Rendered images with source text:

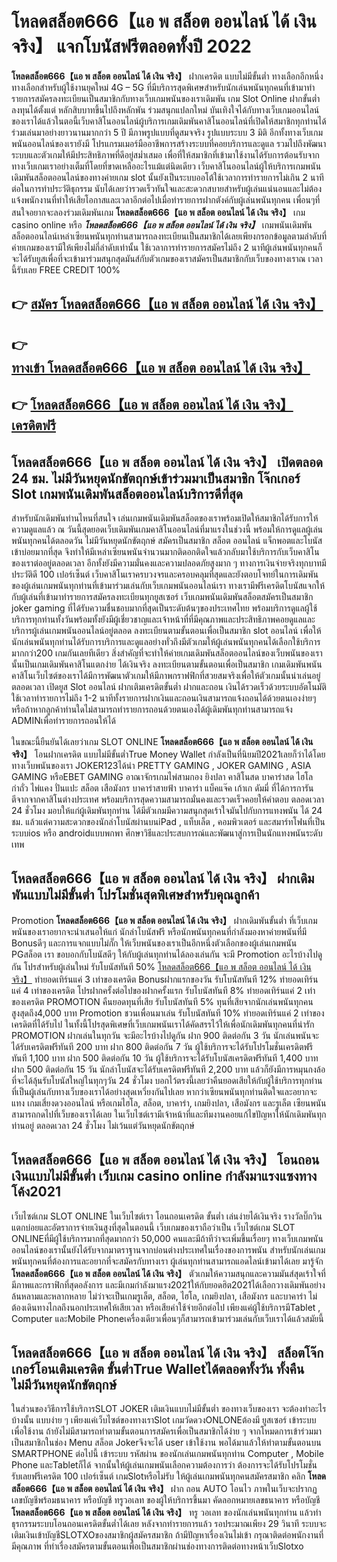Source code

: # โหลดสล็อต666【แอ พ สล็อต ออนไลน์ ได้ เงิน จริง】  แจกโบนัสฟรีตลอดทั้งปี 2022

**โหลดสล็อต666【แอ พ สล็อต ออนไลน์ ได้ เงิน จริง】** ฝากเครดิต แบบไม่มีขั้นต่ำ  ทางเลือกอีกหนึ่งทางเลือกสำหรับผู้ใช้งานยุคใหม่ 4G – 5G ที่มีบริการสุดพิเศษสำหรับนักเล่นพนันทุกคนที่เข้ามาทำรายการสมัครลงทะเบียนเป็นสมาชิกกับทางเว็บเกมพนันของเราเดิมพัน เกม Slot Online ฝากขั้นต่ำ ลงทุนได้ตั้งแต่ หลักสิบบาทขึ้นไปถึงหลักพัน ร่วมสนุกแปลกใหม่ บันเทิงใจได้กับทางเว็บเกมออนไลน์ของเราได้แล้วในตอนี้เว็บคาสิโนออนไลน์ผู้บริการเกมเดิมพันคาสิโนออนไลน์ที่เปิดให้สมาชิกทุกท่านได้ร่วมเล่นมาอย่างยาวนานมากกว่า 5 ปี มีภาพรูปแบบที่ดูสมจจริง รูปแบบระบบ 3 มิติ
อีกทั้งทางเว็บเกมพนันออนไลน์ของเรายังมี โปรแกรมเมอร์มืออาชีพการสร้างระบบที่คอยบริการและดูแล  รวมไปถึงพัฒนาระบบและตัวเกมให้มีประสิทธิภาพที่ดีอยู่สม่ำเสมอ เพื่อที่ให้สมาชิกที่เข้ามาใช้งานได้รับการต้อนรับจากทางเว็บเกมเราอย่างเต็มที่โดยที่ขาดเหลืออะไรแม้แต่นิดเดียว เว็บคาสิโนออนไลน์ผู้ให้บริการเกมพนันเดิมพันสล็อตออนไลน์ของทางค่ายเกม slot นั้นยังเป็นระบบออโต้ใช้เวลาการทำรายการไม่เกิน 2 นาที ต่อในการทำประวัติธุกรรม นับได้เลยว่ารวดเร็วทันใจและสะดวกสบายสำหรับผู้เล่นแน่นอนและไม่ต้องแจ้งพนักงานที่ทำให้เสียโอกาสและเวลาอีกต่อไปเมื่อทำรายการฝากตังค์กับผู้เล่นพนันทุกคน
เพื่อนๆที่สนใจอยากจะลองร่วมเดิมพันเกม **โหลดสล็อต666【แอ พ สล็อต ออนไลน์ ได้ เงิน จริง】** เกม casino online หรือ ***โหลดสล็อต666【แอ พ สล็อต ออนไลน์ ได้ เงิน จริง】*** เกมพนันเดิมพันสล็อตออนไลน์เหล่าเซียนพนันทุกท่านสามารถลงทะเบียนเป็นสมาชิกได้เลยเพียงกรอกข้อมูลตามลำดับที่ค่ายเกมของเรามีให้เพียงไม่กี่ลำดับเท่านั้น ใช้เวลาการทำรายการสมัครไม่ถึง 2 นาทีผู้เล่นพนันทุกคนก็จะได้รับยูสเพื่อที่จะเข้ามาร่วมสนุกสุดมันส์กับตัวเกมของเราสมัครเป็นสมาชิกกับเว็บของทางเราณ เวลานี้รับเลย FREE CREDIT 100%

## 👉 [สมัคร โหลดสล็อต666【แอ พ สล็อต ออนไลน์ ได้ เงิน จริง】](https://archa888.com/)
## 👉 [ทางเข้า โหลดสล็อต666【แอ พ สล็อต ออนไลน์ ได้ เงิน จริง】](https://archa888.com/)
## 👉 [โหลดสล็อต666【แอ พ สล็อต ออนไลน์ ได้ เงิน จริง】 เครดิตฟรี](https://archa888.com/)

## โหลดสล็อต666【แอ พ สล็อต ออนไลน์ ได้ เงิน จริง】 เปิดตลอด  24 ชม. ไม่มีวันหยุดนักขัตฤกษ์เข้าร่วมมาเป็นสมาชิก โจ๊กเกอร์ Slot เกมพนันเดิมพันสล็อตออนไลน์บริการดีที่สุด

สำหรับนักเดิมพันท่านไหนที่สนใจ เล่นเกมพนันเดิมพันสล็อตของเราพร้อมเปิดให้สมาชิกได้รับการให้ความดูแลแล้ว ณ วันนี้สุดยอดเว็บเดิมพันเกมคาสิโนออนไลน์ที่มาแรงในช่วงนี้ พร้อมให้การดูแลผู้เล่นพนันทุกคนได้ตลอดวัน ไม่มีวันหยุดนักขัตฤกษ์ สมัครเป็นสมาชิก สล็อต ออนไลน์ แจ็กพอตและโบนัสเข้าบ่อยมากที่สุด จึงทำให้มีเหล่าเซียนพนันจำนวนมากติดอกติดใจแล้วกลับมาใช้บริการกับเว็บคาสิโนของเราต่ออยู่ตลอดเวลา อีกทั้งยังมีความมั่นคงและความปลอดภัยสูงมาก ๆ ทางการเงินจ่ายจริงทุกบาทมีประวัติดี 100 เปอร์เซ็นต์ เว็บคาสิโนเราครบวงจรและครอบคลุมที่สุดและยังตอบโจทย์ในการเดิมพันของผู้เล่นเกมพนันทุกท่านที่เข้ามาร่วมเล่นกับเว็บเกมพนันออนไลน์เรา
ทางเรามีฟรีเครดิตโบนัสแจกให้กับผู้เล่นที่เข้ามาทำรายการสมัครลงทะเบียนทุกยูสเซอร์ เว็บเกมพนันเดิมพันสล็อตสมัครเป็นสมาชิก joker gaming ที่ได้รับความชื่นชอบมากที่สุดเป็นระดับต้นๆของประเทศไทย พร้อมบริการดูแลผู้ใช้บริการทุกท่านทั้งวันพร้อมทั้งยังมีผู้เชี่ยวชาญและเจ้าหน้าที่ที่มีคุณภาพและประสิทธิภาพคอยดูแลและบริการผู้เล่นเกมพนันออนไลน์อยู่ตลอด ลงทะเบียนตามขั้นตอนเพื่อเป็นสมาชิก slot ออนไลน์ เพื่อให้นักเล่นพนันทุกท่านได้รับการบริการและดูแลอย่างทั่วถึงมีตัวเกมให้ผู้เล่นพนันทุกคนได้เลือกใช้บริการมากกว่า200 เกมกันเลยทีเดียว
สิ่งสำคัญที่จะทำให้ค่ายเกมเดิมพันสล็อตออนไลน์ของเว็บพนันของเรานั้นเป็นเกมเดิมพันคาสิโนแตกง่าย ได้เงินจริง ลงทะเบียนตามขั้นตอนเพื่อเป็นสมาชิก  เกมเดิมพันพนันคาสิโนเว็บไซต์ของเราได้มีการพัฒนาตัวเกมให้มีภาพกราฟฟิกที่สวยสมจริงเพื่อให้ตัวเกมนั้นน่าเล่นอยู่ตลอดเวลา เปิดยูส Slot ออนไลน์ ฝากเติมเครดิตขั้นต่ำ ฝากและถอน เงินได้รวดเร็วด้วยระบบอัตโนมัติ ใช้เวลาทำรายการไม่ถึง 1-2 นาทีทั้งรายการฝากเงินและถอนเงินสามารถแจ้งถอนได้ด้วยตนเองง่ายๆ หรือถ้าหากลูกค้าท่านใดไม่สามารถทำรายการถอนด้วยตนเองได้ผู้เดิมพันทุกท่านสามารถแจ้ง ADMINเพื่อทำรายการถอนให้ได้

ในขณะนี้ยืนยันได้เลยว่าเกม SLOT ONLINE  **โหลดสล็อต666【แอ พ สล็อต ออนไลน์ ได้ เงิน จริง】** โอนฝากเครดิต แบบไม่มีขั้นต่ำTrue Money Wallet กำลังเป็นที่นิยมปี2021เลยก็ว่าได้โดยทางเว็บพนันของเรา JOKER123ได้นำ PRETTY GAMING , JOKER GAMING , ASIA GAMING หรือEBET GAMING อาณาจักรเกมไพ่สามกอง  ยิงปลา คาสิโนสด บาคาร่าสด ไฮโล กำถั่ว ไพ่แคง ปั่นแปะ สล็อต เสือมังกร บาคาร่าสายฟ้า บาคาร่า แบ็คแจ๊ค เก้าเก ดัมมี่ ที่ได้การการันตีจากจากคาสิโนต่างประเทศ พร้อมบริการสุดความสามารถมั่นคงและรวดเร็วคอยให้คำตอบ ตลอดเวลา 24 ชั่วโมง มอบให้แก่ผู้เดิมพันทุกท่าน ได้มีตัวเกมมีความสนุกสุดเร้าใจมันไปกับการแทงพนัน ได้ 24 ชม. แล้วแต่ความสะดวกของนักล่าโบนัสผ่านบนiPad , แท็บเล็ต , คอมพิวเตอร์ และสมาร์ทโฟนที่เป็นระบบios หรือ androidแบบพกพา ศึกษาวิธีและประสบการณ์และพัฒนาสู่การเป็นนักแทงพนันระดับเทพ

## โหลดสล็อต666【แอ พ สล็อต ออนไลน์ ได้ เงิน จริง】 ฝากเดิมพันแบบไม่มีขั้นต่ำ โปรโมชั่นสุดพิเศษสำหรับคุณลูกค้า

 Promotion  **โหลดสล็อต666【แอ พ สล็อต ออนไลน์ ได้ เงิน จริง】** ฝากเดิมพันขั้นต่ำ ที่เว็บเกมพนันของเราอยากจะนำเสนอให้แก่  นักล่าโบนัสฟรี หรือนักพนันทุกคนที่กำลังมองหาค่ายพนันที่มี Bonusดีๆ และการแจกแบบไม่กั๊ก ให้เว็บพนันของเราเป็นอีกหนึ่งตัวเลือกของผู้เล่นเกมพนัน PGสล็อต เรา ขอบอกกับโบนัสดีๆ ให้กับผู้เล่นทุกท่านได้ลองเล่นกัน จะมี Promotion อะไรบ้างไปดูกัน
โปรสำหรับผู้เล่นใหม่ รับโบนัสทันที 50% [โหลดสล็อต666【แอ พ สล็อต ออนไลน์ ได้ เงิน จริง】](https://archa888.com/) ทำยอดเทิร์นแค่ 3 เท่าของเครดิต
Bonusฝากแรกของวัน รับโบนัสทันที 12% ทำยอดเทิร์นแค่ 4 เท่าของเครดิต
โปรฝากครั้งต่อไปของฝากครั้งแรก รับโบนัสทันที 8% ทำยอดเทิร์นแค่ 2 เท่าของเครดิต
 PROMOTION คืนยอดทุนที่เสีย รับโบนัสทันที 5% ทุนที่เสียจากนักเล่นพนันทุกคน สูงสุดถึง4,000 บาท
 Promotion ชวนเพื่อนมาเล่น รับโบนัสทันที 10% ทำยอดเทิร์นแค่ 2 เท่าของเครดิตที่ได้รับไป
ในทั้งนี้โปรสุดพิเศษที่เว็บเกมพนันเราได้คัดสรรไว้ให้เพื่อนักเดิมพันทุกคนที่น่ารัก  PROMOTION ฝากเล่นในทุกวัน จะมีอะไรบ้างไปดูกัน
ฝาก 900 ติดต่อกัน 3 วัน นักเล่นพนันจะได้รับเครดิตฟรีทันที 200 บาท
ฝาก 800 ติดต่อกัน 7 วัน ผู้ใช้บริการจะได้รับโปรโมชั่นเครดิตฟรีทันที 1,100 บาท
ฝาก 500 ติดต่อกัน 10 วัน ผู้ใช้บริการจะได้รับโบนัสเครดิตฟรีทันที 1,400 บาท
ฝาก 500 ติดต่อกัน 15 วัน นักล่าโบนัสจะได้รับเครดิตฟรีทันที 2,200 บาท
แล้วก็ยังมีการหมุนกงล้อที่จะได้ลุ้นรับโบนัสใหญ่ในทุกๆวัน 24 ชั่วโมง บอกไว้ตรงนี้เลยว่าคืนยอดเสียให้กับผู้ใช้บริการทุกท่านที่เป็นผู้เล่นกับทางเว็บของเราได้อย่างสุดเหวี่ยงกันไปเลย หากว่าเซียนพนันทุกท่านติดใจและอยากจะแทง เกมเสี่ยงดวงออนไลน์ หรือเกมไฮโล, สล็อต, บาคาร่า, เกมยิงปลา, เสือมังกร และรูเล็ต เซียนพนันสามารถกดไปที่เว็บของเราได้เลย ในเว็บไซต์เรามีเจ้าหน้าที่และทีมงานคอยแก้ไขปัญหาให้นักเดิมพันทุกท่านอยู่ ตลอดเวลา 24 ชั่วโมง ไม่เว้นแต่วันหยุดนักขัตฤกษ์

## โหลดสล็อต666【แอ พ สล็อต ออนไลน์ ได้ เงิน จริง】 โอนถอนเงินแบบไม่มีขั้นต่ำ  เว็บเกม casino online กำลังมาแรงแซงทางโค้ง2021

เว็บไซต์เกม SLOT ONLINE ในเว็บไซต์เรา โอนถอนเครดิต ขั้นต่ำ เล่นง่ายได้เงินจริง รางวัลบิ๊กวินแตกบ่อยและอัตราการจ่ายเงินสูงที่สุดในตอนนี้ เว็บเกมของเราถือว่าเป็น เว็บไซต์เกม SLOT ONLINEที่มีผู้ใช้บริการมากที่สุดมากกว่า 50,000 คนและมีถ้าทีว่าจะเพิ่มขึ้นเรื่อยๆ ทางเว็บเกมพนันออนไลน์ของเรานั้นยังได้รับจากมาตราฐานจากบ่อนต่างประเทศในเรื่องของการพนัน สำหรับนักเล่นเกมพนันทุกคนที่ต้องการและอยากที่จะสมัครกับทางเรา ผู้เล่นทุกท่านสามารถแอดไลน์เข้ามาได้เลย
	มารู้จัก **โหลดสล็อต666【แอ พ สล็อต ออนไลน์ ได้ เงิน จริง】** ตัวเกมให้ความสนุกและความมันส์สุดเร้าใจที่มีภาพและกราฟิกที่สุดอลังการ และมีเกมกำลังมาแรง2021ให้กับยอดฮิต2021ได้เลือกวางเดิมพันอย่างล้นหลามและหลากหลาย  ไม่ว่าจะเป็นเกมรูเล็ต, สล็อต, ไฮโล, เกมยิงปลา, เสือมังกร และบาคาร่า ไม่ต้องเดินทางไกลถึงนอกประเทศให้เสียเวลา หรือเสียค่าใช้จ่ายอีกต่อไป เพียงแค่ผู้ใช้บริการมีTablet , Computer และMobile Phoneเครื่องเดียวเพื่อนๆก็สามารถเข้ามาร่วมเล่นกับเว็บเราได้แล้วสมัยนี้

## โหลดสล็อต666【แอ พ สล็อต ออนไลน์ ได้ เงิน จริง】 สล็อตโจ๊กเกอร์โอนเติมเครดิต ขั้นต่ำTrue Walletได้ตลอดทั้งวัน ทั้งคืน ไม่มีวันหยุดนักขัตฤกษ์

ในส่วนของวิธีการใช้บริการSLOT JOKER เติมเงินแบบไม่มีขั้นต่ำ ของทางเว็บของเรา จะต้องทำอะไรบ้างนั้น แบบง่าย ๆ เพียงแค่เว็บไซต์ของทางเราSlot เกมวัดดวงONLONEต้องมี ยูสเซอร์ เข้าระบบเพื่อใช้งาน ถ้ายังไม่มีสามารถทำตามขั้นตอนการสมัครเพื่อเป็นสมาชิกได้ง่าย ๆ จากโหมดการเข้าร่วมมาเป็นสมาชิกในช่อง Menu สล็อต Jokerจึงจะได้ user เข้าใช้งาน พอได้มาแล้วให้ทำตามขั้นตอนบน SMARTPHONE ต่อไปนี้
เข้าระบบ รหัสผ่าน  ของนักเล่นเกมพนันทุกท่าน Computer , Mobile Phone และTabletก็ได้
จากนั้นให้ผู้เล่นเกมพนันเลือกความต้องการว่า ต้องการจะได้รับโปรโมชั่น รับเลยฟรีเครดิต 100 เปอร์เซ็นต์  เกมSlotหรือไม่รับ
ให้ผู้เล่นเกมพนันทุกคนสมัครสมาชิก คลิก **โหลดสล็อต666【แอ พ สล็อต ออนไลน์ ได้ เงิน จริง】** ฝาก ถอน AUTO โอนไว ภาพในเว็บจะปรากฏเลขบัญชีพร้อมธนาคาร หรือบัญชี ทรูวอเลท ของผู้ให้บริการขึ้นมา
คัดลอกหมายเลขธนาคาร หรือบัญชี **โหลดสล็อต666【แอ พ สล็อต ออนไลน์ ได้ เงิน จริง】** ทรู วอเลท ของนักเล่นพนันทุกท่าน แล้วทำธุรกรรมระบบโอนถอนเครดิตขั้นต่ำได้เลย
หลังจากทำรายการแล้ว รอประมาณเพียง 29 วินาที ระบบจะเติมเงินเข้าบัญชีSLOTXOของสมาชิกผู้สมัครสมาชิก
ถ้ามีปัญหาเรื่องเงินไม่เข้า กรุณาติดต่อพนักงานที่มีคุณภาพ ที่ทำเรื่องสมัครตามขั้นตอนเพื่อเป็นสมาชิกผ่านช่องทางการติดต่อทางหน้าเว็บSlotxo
* * *
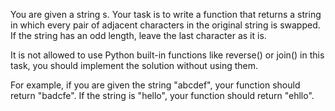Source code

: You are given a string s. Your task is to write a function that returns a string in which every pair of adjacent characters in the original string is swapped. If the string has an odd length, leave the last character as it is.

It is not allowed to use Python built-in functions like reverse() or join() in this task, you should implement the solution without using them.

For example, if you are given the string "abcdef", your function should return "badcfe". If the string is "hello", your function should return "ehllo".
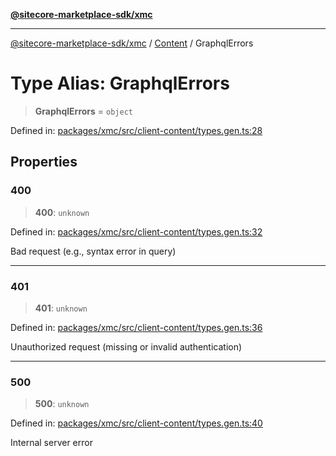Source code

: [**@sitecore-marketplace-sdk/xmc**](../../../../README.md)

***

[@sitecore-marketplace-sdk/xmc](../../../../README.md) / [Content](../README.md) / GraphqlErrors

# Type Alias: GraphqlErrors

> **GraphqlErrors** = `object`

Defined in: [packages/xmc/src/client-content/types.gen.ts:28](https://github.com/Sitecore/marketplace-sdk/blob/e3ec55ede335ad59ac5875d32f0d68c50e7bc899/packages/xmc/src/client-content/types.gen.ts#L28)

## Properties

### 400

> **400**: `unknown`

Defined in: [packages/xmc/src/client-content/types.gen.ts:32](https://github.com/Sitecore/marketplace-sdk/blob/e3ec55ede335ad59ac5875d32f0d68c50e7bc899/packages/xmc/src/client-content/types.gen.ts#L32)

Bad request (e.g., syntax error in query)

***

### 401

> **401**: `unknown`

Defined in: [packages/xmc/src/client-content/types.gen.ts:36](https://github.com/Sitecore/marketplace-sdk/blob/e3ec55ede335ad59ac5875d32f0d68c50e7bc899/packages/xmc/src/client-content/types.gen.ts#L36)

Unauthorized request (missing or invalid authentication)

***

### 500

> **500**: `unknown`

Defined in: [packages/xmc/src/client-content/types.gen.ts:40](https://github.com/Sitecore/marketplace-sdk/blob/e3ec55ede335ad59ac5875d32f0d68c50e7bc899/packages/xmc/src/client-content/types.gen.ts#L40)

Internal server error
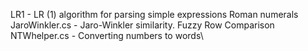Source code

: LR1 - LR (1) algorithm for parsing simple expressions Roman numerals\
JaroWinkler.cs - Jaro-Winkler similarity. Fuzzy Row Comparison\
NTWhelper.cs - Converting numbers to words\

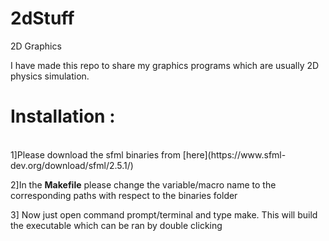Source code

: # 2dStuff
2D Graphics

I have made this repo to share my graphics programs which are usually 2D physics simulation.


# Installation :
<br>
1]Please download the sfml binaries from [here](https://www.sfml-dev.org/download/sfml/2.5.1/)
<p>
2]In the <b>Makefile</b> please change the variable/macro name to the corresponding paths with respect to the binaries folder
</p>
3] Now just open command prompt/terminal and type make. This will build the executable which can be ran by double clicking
--
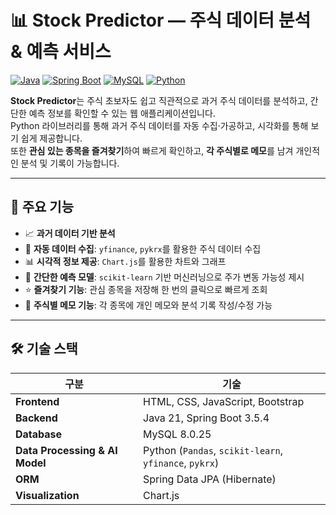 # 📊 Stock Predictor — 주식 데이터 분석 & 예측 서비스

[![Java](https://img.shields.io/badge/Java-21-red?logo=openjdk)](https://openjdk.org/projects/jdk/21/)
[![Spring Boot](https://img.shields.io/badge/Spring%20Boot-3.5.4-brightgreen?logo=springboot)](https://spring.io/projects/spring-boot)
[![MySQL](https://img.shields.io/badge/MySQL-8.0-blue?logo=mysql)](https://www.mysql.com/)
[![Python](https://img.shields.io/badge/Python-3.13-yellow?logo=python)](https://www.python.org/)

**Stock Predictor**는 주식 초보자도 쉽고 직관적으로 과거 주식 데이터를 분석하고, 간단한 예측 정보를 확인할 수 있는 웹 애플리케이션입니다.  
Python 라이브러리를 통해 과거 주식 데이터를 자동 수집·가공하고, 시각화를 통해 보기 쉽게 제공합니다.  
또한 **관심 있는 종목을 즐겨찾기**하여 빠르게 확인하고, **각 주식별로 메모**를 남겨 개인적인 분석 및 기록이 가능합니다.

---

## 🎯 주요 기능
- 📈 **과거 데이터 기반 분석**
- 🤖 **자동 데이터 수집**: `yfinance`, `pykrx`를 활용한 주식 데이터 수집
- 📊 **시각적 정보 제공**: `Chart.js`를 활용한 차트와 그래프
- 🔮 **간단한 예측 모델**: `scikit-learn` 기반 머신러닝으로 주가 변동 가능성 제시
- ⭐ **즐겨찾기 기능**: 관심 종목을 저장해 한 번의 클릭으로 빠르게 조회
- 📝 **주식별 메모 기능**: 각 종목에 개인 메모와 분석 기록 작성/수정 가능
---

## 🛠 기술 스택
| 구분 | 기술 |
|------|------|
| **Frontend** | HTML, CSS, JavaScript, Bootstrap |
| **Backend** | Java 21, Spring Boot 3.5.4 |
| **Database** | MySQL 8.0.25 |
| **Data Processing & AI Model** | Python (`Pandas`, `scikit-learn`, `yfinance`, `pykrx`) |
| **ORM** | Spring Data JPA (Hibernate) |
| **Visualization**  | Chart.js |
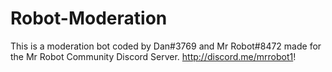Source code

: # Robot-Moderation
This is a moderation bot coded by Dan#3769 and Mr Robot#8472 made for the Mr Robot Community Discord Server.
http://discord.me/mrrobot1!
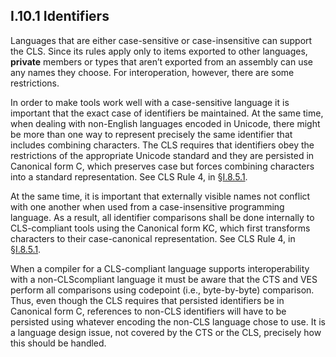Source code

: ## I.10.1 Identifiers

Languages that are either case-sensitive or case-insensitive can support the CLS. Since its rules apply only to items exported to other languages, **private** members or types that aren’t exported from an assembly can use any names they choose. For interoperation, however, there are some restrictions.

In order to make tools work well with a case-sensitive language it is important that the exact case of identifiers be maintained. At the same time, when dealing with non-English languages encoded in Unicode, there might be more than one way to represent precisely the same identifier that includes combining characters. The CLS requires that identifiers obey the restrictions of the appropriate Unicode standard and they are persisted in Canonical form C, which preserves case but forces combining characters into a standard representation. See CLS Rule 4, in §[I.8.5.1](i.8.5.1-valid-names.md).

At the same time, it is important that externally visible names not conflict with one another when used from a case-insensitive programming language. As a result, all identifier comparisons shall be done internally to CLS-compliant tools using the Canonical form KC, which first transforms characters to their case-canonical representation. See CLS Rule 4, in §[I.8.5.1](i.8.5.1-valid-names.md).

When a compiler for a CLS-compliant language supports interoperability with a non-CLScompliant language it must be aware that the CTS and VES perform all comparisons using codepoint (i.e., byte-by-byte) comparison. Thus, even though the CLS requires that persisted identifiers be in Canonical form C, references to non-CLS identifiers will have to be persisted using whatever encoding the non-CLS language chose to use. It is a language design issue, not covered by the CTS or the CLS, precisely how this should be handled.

EXERCISE REQUIREMENTS:
Please copy the lines in the records above between the one holding "PROMOTION ฝากเล่นในทุกวัน จะมีอะไรบ้างไปดูกัน" and the one holding "ฝาก 500 ติดต่อกัน 15", inclusive, exactly and with no other line.

ANSWER FOR THE TASK:
ในทั้งนี้โปรสุดพิเศษที่เว็บเกมพนันเราได้คัดสรรไว้ให้เพื่อนักเดิมพันทุกคนที่น่ารัก  PROMOTION ฝากเล่นในทุกวัน จะมีอะไรบ้างไปดูกัน
ฝาก 900 ติดต่อกัน 3 วัน นักเล่นพนันจะได้รับเครดิตฟรีทันที 200 บาท
ฝาก 800 ติดต่อกัน 7 วัน ผู้ใช้บริการจะได้รับโปรโมชั่นเครดิตฟรีทันที 1,100 บาท
ฝาก 500 ติดต่อกัน 10 วัน ผู้ใช้บริการจะได้รับโบนัสเครดิตฟรีทันที 1,400 บาท
ฝาก 500 ติดต่อกัน 15 วัน นักล่าโบนัสจะได้รับเครดิตฟรีทันที 2,200 บาท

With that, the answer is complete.